A la mañana siguiente subí a la Alhambra. Desde sus murallas, el mundo parecía detenerse. Allí no hay tiempo: solo piedra y luz. Me senté a observar el ir y venir de los turistas, las parejas, los niños… Pero yo estaba en otro plano. La Alhambra me miraba, como si supiera que llegaba rota en lo invisible. Sus muros parecían entender. Comprendí entonces que hay lugares que sanan, o al menos, sostienen.
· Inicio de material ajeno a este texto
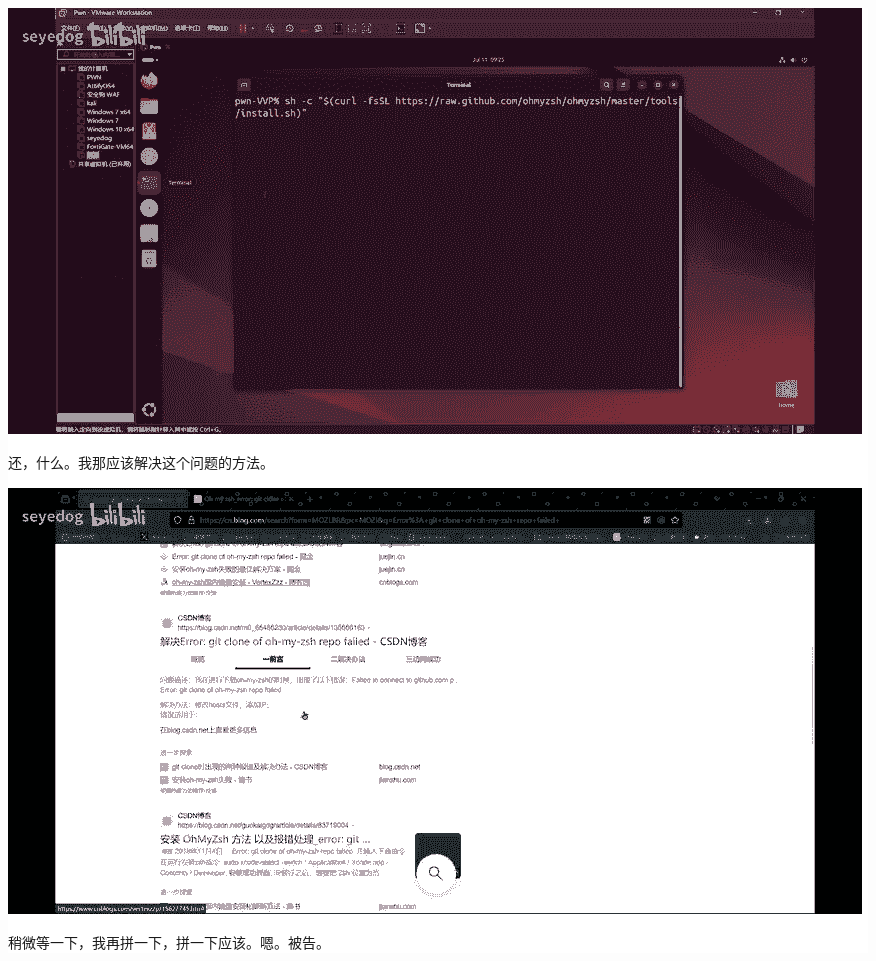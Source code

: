![](img/7aa482f7a9bd4b43feb242ef67567de7_105.png)

还，什么。我那应该解决这个问题的方法。

![](img/7aa482f7a9bd4b43feb242ef67567de7_107.png)

稍微等一下，我再拼一下，拼一下应该。嗯。被告。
Un palacio en diálogo constante con el tiempo: yeserías nuevas que imitan lo antiguo, fuentes que ya no suenan igual, salones donde algo fue y ya no es, aunque parezca.
![Yeserías reconstruidas de una de las paredes al rededor del Patio de los Leones. [Foto: Sara Carrasco]](https://www.culturajoven.es/wp-content/uploads/2025/06/Yeserias-Alhambra-edited.jpg)
Por la tarde seguí caminando sin rumbo, como si el extravío fuese también una forma de hallazgo. Crucé el barrio judío, la plaza de Isabel la Católica, pasé junto a la catedral, y seguí hasta la casa donde apresaron a Lorca. La Huerta de San Vicente. Allí no se cuenta la historia: se siente. Dicen que Lorca no debió volver. Que sabía que lo buscaban. Pero él tenía claro que no había otro lugar en el mundo donde más deseara pasar su santo, que en su Granada. Ese amor por esta ciudad, más fuerte que el miedo y que la misma muerte, me atravesó.
A veces creo que Lorca no murió del todo. Sigue aquí, suspendido en los balcones con macetas, en las calles donde el jazmín escribe versos invisibles. Pero esa casa, ahora un hotel, ya no es más que una herida. Allí, el aire no se respira: pesa. La poesía no vuela: se encarna.
Me siento. Nadie habla. Hay algo sagrado en ese silencio. Pienso en todo lo que no se escribió, en lo que fue arrancado demasiado pronto. Y también en lo que, pese a todo, aún florece.
Esa tarde, entre cervezas frías y pasos sueltos, subí por el Albaicín. El barrio parecía un cuento, puertas de colores, gatos al sol, ropa tendida, olores de cocina y una chica que bailaba sola en mitad de la plazoleta, sin escenario ni aplausos, con Dellafuente sonando de fondo.
El último día fui al Auditorio Manuel de Falla. No había música, pero la sentí flotando. Me senté en una butaca y dejé que el Auditorio, Granada, encontrara su lugar en mi. Sin prisa. Granada nunca se despide del todo. Siempre deja una esquinita encendida.

[Foto: Sara Carrasco]
Me fui con los ojos húmedos, olor a incienso en la ropa y una estampita en el bolsillo. Como si llevara una promesa callada en la palma. Como si alguien me esperara en casa para contarle este viaje.
Pero ya no está. O tal vez en otra forma, en otro tiempo.
Pongo rumbo a casa, otra vez en la caravana. Pero sé que volveré. Porque a Granada, cuando es tuya, no se la visita: se la revive.